I would like to build an app for Confluence which will inject authenticated content from our own SaaS service into the Confluence page when requested (via a macro). This is somewhat akin to the Google Drive Confluence app that can embed a Google document into a Confluence page when given a link to such a document.

:: Question ::

We are going to build the app using Atlassian Connect since we will want it in the Atlassian marketplace down the line. So we host the app. How can we authenticate who the user is that is invoking the app so we can decide whether to show them any content and if so which based on what the user is authorized on our service?

I’ve read two types of docs that are related but work in the opposite direction:

  1. Docs about how to make the app impersonate a given user.
  2. Docs about how our app can use OAuth to be able to make REST APIs against Confluence.

Neither applies here.
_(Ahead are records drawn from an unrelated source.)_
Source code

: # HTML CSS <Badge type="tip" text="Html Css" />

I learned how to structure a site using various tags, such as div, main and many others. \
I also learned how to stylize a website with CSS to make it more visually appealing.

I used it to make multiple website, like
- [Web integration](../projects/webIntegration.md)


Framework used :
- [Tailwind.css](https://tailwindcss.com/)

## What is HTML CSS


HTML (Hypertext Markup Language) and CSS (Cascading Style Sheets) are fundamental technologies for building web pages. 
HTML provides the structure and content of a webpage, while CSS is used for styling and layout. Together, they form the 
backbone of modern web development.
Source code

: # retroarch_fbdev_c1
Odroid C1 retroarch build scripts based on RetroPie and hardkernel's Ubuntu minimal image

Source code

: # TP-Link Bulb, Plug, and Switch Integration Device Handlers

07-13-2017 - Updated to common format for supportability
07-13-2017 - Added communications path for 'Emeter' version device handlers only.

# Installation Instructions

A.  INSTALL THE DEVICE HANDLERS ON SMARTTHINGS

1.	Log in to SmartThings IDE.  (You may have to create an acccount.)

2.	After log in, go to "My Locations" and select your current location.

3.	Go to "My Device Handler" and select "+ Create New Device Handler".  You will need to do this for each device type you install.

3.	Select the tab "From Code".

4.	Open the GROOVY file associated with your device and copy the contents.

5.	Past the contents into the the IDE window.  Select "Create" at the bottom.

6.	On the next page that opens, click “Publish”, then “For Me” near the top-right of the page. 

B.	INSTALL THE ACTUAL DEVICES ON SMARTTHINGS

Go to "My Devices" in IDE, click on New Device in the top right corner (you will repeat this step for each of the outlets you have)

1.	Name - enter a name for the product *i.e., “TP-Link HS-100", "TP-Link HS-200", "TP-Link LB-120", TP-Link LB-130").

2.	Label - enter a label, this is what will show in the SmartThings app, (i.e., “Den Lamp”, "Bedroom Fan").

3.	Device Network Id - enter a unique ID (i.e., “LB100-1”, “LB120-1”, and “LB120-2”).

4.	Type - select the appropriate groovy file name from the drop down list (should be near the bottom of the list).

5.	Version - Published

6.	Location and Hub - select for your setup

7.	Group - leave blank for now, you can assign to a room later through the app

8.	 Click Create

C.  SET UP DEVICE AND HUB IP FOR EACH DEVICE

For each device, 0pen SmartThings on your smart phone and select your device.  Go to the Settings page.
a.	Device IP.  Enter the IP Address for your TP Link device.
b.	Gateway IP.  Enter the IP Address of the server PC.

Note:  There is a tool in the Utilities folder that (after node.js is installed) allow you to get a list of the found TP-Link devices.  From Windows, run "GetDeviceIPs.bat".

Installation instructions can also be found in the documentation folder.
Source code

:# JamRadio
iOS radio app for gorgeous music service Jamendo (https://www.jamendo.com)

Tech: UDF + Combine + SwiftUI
I appreciate pointers for how to know in our app who the Confluence user is.
Thank you,
Jad

@jad welcome to the Atlassian developer community.
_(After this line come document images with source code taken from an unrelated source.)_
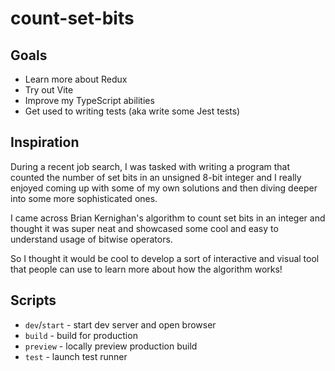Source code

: # count-set-bits

## Goals

- Learn more about Redux
- Try out Vite
- Improve my TypeScript abilities
- Get used to writing tests (aka write some Jest tests)

## Inspiration

During a recent job search, I was tasked with writing a program that counted the number of set bits in an unsigned 8-bit integer
and I really enjoyed coming up with some of my own solutions and then diving deeper into some more sophisticated ones.

I came across Brian Kernighan's algorithm to count set bits in an integer and thought it was super neat and showcased
some cool and easy to understand usage of bitwise operators.

So I thought it would be cool to develop a sort of interactive and visual tool that people can use to learn more about how the algorithm works!

## Scripts

- `dev`/`start` - start dev server and open browser
- `build` - build for production
- `preview` - locally preview production build
- `test` - launch test runner
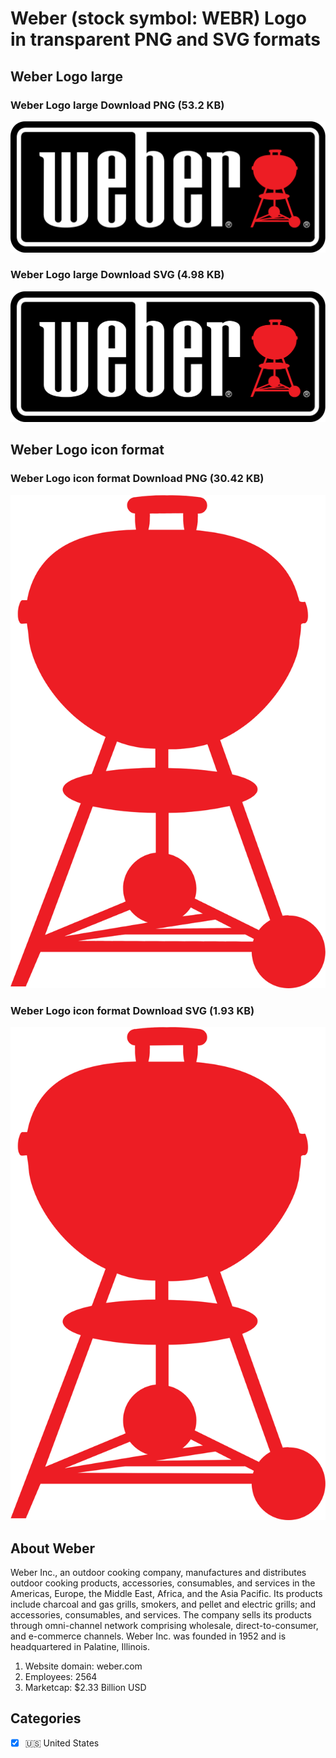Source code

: # Weber (stock symbol: WEBR) Logo in transparent PNG and SVG formats

## Weber Logo large

### Weber Logo large Download PNG (53.2 KB)

![Weber Logo large Download PNG (53.2 KB)](/img/orig/WEBR_BIG-e5a0fbb7.png)

### Weber Logo large Download SVG (4.98 KB)

![Weber Logo large Download SVG (4.98 KB)](/img/orig/WEBR_BIG-98c748ec.svg)

## Weber Logo icon format

### Weber Logo icon format Download PNG (30.42 KB)

![Weber Logo icon format Download PNG (30.42 KB)](/img/orig/WEBR-da6ee02a.png)

### Weber Logo icon format Download SVG (1.93 KB)

![Weber Logo icon format Download SVG (1.93 KB)](/img/orig/WEBR-7733be6e.svg)

## About Weber

Weber Inc., an outdoor cooking company, manufactures and distributes outdoor cooking products, accessories, consumables, and services in the Americas, Europe, the Middle East, Africa, and the Asia Pacific. Its products include charcoal and gas grills, smokers, and pellet and electric grills; and accessories, consumables, and services. The company sells its products through omni-channel network comprising wholesale, direct-to-consumer, and e-commerce channels. Weber Inc. was founded in 1952 and is headquartered in Palatine, Illinois.

1. Website domain: weber.com
2. Employees: 2564
3. Marketcap: $2.33 Billion USD


## Categories
- [x] 🇺🇸 United States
In the context of a macro, you can use the Connect JavaScript API to determine who is the current user. This is in the front-end where the macro will be rendered in the Confluence UI. The front-end should probably pass to a correlated back-end that would translate from the world of Atlassian users to the world of your users, in order to make requests authenticated to your SaaS service.

Thank you @ibuchanan.

Much appreciated. In that flow, would there be some token that our front-end can receive from the Connect Javascript API, and send to our backend to properly validate the user, say either by calling the Atlassian authorization service or by verifying a signature with a shared secret with Atlassian? Otherwise we have to worry about request spoofing from our front-end.

The reason I am asking is that the alternative would have to be for us to develop a full signed-in experience to match the Confluence user with who they are on our side (e.g. an oauth flow on our side) and I want to see if it can be avoided. Thanks again.

@jad,

Yes, Connect sends a JSON Web Token (JWT) with a special query-string hash claim to make sure the request isn’t spoofed. You can use this in front or back to validate a user. That said, I understand the pain of multiple auth flows; however, I don’t know if you can use Atlassian Connect’s JWT to fully avoid the OAuth flow your side unless you have some other means to associate Atlassian user accounts with your system.